L'Ukraine, 46 millions d'habitants, est divisée entre l'est russophone et russophile, majoritaire, et l'ouest nationaliste et ukrainophone.

Dans la banlieue de Kiev, un embouteillage monstre était provoqué par l'afflux de milliers d'Ukrainiens allés jeter un oeil sur la luxueuse résidence présidentielle, désertée par les forces de l'ordre.

Les lieux sont gardés par le service d'ordre des opposants, qui interdisait l'accès à l'intérieur des maisons, mais laissait les curieux contempler de l'extérieur, à travers les fenêtres, les pièces décorées de marbre et de dorures, la salle de réception en forme de galion et une collection de faisans...

 

- Situation économique épouvantable -

Sur le Maïdan, transformée en quasi-zone de guerre, au coeur de Kiev, depuis le début de la crise il y a trois mois, des milliers de personnes étaient toujours rassemblées samedi dans l'attente des ultimes nouvelles de la situation politique.

Beaucoup étaient présentes avec une bougie et des fleurs. Une inscription proclame "gloire aux héros" et des photos de manifestants tués étaient affichés sur le podium érigé au centre de la place.

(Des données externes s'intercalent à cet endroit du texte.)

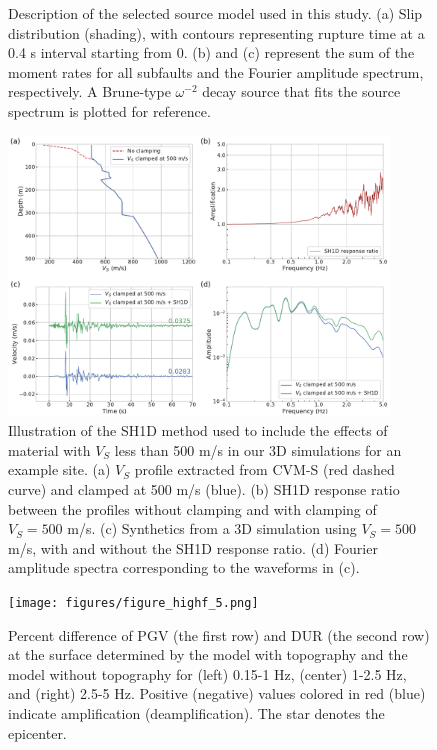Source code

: \begin{figure}[!ht]
  \caption{Description of the selected source model used in this study. (a) Slip distribution (shading), with contours representing rupture time at a 0.4 s interval starting from 0. (b) and (c) represent the sum of the moment rates for all subfaults and the Fourier amplitude spectrum, respectively. A Brune-type  $\omega^{-2}$ decay source \citep{brune1970tectonic} that fits the source spectrum is plotted for reference.}
  \label{fig:highf-3}
\end{figure}
\clearpage


\begin{figure}[!ht]
  \centering
  \includegraphics[width=0.9\textwidth,height=0.9\textheight,keepaspectratio]{figures/figure_highf_4.pdf}
  \caption{Illustration of the SH1D method used to include the effects of material with $V_S$ less than 500 m/s in our 3D simulations for an example site. (a) $V_S$ profile extracted from CVM-S (red dashed curve) and clamped at 500 m/s (blue). (b) SH1D response ratio between the profiles without clamping and with clamping of $V_S =500$ m/s. (c) Synthetics from a 3D simulation using $V_S=500$ m/s, with and without the SH1D response ratio. (d) Fourier amplitude spectra corresponding to the waveforms in (c).}
  \label{fig:highf-4}
\end{figure}
\clearpage

\begin{figure}[!ht]
  \centering
  \texttt{[image: figures/figure\_highf\_5.png]}
  \caption{Percent difference of PGV (the first row) and DUR (the second row) at the surface determined by the model with topography and the model without topography for (left) 0.15-1 Hz, (center) 1-2.5 Hz, and (right) 2.5-5 Hz. Positive (negative) values colored in red (blue) indicate amplification (deamplification). The star denotes the epicenter.
  }
  \label{fig:highf-5}
\end{figure}
\clearpage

"Nous devons rendre hommage à ceux qui sont morts pour nous, nous devons être fiers d'eux et continuer notre combat jusqu'au bout, pour un avenir meilleur", a expliqué Natalia, une manifestante sur le Maïdan.

 
 

L'accord a été conclu à la suite d'une médiation européenne après des affrontements qui ont fait près de 80 morts depuis mardi à Kiev et des centaines de blessés, un niveau de violence inédit pour ce jeune pays issu de l'ex-URSS.

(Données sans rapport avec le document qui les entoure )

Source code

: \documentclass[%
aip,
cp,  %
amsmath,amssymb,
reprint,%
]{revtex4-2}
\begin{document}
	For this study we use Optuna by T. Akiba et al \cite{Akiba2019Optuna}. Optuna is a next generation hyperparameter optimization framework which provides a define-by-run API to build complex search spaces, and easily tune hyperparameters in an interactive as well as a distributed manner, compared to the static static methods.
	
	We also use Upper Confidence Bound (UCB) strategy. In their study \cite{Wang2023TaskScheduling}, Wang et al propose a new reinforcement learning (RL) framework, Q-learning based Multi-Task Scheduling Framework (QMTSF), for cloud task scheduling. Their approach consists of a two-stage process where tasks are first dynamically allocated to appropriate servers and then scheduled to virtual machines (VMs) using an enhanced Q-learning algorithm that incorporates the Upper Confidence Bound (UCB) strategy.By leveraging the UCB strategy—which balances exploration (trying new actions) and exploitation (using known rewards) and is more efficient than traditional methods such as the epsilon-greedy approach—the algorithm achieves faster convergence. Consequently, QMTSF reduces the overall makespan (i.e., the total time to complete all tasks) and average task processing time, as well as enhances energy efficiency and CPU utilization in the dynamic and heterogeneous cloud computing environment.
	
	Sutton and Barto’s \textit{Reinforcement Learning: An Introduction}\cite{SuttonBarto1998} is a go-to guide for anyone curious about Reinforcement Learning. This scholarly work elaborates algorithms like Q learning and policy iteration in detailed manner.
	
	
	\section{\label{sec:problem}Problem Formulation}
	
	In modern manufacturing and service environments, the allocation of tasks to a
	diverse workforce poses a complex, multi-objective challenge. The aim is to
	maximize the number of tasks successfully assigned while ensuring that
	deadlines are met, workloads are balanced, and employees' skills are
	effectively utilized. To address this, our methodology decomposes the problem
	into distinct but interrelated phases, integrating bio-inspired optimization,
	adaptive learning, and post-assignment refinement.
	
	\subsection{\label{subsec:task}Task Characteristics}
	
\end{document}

"Soyons prudents", a jugé le chef de la diplomatie française Laurent Fabius, "car la situation économique reste épouvantable".

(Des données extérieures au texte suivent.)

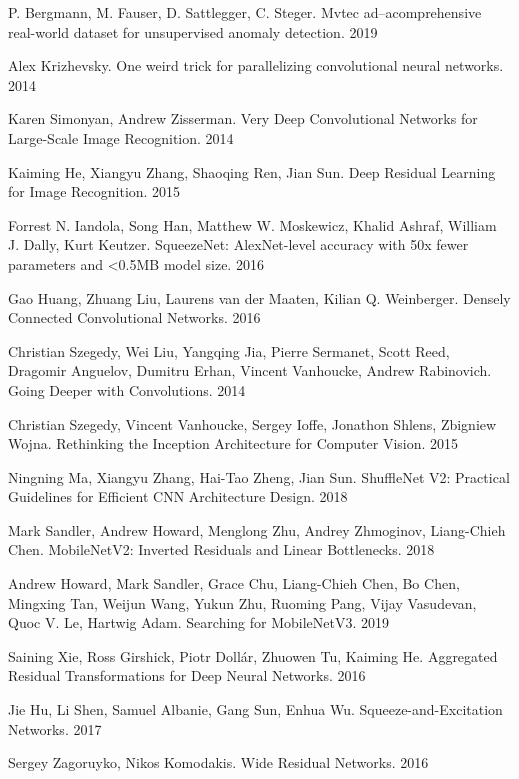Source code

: \documentclass{article}
\begin{document}
\begin{large}
\begin{thebibliography}{3}
	P. Bergmann, M. Fauser, D. Sattlegger, C. Steger.
	Mvtec ad–acomprehensive real-world dataset for unsupervised anomaly detection. 2019
	
	Alex Krizhevsky.
	One weird trick for parallelizing convolutional neural networks. 2014
	
	Karen Simonyan, Andrew Zisserman.
	Very Deep Convolutional Networks for Large-Scale Image Recognition. 2014
	
	Kaiming He, Xiangyu Zhang, Shaoqing Ren, Jian Sun.
	Deep Residual Learning for Image Recognition. 2015
	
	Forrest N. Iandola, Song Han, Matthew W. Moskewicz, Khalid Ashraf, William J. Dally, Kurt Keutzer.
	SqueezeNet: AlexNet-level accuracy with 50x fewer parameters and <0.5MB model size. 2016
	
	Gao Huang, Zhuang Liu, Laurens van der Maaten, Kilian Q. Weinberger.
	Densely Connected Convolutional Networks. 2016
	
	Christian Szegedy, Wei Liu, Yangqing Jia, Pierre Sermanet, Scott Reed, Dragomir Anguelov, Dumitru Erhan, Vincent Vanhoucke, Andrew Rabinovich.
	Going Deeper with Convolutions. 2014
	
	Christian Szegedy, Vincent Vanhoucke, Sergey Ioffe, Jonathon Shlens, Zbigniew Wojna.
	Rethinking the Inception Architecture for Computer Vision. 2015
	
	Ningning Ma, Xiangyu Zhang, Hai-Tao Zheng, Jian Sun.
	ShuffleNet V2: Practical Guidelines for Efficient CNN Architecture Design. 2018
	
	Mark Sandler, Andrew Howard, Menglong Zhu, Andrey Zhmoginov, Liang-Chieh Chen.
	MobileNetV2: Inverted Residuals and Linear Bottlenecks. 2018
	
	Andrew Howard, Mark Sandler, Grace Chu, Liang-Chieh Chen, Bo Chen, Mingxing Tan, Weijun Wang, Yukun Zhu, Ruoming Pang, Vijay Vasudevan, Quoc V. Le, Hartwig Adam.
	Searching for MobileNetV3. 2019
	
	Saining Xie, Ross Girshick, Piotr Dollár, Zhuowen Tu, Kaiming He.
	Aggregated Residual Transformations for Deep Neural Networks. 2016
	
	Jie Hu, Li Shen, Samuel Albanie, Gang Sun, Enhua Wu.
	Squeeze-and-Excitation Networks. 2017
	
	Sergey Zagoruyko, Nikos Komodakis.
	Wide Residual Networks. 2016
	

\end{thebibliography}
\end{large}
\end{document}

L'Ukraine se trouve actuellement au bord de la faillite, et la Russie a promis l'octroi d'un crédit de 15 milliards de dollars et un important rabais du prix du gaz. Elle a versé trois milliards de dollars fin décembre, mais annulé cette semaine un nouveau versement de deux milliards et le versement du reste de l'aide promise est désormais très incertain.